Let’s look at production of The atomic bomb in World War II. There was a race between US and Nazi allies to produce the bomb and win the war. Opposing leadership of the bomb building teams were Heisenberg on the German side and Oppenheimer in the US. In the US over 100 gifted scientists who were refugees from Nazi Germany worked on the Bomb together with many Americans. Roosevelt trusted science and his scientists and the US poured all their resources behind this project. On the other hand, the Nazis did not fully trust Heisenberg because of his ties with Jewish scientists. Essential support was withheld. The diverse American team produced a working bomb when the Nazis were still years behind. The immediate results were a clear win for the US allies in World War II and no atomic bomb in Hitler’s hands.
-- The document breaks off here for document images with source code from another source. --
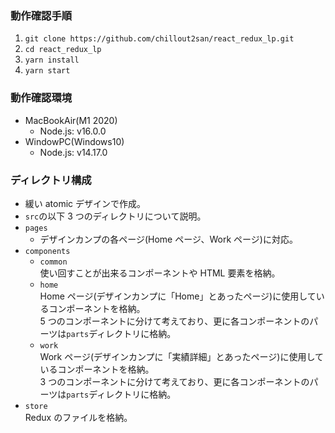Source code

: ### 動作確認手順

1. `git clone https://github.com/chillout2san/react_redux_lp.git`
2. `cd react_redux_lp`
3. `yarn install`
4. `yarn start`

### 動作確認環境

- MacBookAir(M1 2020)
  - Node.js: v16.0.0
- WindowPC(Windows10)
  - Node.js: v14.17.0

### ディレクトリ構成

- 緩い atomic デザインで作成。
- `src`の以下 3 つのディレクトリについて説明。
- `pages`
  - デザインカンプの各ページ(Home ページ、Work ページ)に対応。
- `components`
  - `common`<br>
    使い回すことが出来るコンポーネントや HTML 要素を格納。
  - `home`<br>
    Home ページ(デザインカンプに「Home」とあったページ)に使用しているコンポーネントを格納。<br>
    5 つのコンポーネントに分けて考えており、更に各コンポーネントのパーツは`parts`ディレクトリに格納。
  - `work`<br>
    Work ページ(デザインカンプに「実績詳細」とあったページ)に使用しているコンポーネントを格納。<br>
    3 つのコンポーネントに分けて考えており、更に各コンポーネントのパーツは`parts`ディレクトリに格納。
- `store`<br>
  Redux のファイルを格納。
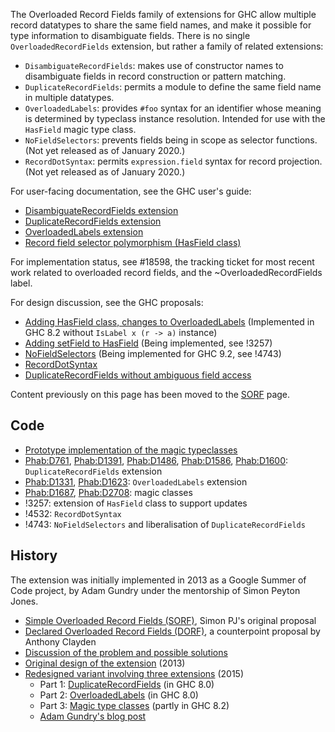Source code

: The Overloaded Record Fields family of extensions for GHC allow multiple record datatypes to share the same field names, and make it possible for type information to disambiguate fields. There is no single `OverloadedRecordFields` extension, but rather a family of related extensions:
 * `DisambiguateRecordFields`: makes use of constructor names to disambiguate fields in record construction or pattern matching.
 * `DuplicateRecordFields`: permits a module to define the same field name in multiple datatypes.
 * `OverloadedLabels`: provides `#foo` syntax for an identifier whose meaning is determined by typeclass instance resolution. Intended for use with the `HasField` magic type class.
 * `NoFieldSelectors`: prevents fields being in scope as selector functions. (Not yet released as of January 2020.)
 * `RecordDotSyntax`: permits `expression.field` syntax for record projection. (Not yet released as of January 2020.)

For user-facing documentation, see the GHC user's guide:

 - [DisambiguateRecordFields extension](https://downloads.haskell.org/ghc/latest/docs/html/users_guide/glasgow_exts.html#extension-DisambiguateRecordFields)
 - [DuplicateRecordFields extension](https://downloads.haskell.org/ghc/latest/docs/html/users_guide/glasgow_exts.html#duplicate-record-fields)
 - [OverloadedLabels extension](https://downloads.haskell.org/ghc/latest/docs/html/users_guide/glasgow_exts.html#overloaded-labels)
 - [Record field selector polymorphism (HasField class)](https://downloads.haskell.org/ghc/latest/docs/html/users_guide/glasgow_exts.html#record-field-selector-polymorphism)

For implementation status, see #18598, the tracking ticket for most recent work related to overloaded record fields, and the ~OverloadedRecordFields label.

For design discussion, see the GHC proposals:

  - [Adding HasField class, changes to OverloadedLabels](https://github.com/ghc-proposals/ghc-proposals/blob/master/proposals/0002-overloaded-record-fields.rst) (Implemented in GHC 8.2 without `IsLabel x (r -> a)` instance)
  - [Adding setField to HasField](https://github.com/ghc-proposals/ghc-proposals/blob/master/proposals/0042-record-set-field.rst) (Being implemented, see !3257)
  - [NoFieldSelectors](https://github.com/ghc-proposals/ghc-proposals/blob/master/proposals/0160-no-toplevel-field-selectors.rst) (Being implemented for GHC 9.2, see !4743)
  - [RecordDotSyntax](https://github.com/ghc-proposals/ghc-proposals/blob/master/proposals/0282-record-dot-syntax.rst)
  - [DuplicateRecordFields without ambiguous field access](https://github.com/ghc-proposals/ghc-proposals/blob/master/proposals/0366-no-ambiguous-field-access.rst)

Content previously on this page has been moved to the [SORF](records/overloaded-record-fields/sorf) page.

## Code

- [Prototype implementation of the magic typeclasses](https://github.com/adamgundry/records-prototype)
- [Phab:D761](https://phabricator.haskell.org/D761), [ Phab:D1391](https://phabricator.haskell.org/D1391), [ Phab:D1486](https://phabricator.haskell.org/D1486), [ Phab:D1586](https://phabricator.haskell.org/D1586), [ Phab:D1600](https://phabricator.haskell.org/D1600): `DuplicateRecordFields` extension
- [Phab:D1331](https://phabricator.haskell.org/D1331), [ Phab:D1623](https://phabricator.haskell.org/D1623): `OverloadedLabels` extension
- [Phab:D1687](https://phabricator.haskell.org/D1687), [ Phab:D2708](https://phabricator.haskell.org/D2708): magic classes
- !3257: extension of `HasField` class to support updates
- !4532: `RecordDotSyntax`
- !4743: `NoFieldSelectors` and liberalisation of `DuplicateRecordFields`

## History

The extension was initially implemented in 2013 as a Google Summer of Code project, by Adam Gundry under the mentorship of Simon Peyton Jones.

- [Simple Overloaded Record Fields (SORF)](records/overloaded-record-fields/sorf), Simon PJ's original proposal
- [Declared Overloaded Record Fields (DORF)](records/declared-overloaded-record-fields), a counterpoint proposal by Anthony Clayden
- [Discussion of the problem and possible solutions](records)
- [Original design of the extension](records/overloaded-record-fields/design) (2013)
- [Redesigned variant involving three extensions](records/overloaded-record-fields/redesign) (2015)
  - Part 1: [DuplicateRecordFields](records/overloaded-record-fields/duplicate-record-fields) (in GHC 8.0)
  - Part 2: [OverloadedLabels](records/overloaded-record-fields/overloaded-labels) (in GHC 8.0)
  - Part 3: [Magic type classes](records/overloaded-record-fields/magic-classes) (partly in GHC 8.2)
  - [Adam Gundry's blog post](http://www.well-typed.com/blog/2015/03/overloadedrecordfields-revived/)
In the long term nuclear energy and weapons are, to say the least, problematic. But is it better to have such scientific power in the hands of a few who think that most of the world’s humans are inferior and expendable, or under the control of a diverse society that can bring many points of view and skills to bear?
To some extent these factors are now under our control. Do we want a constricted purebred culture to be the norm in the US or are we looking for hybrid vigor in our ideas, in our commerce and in our human capital?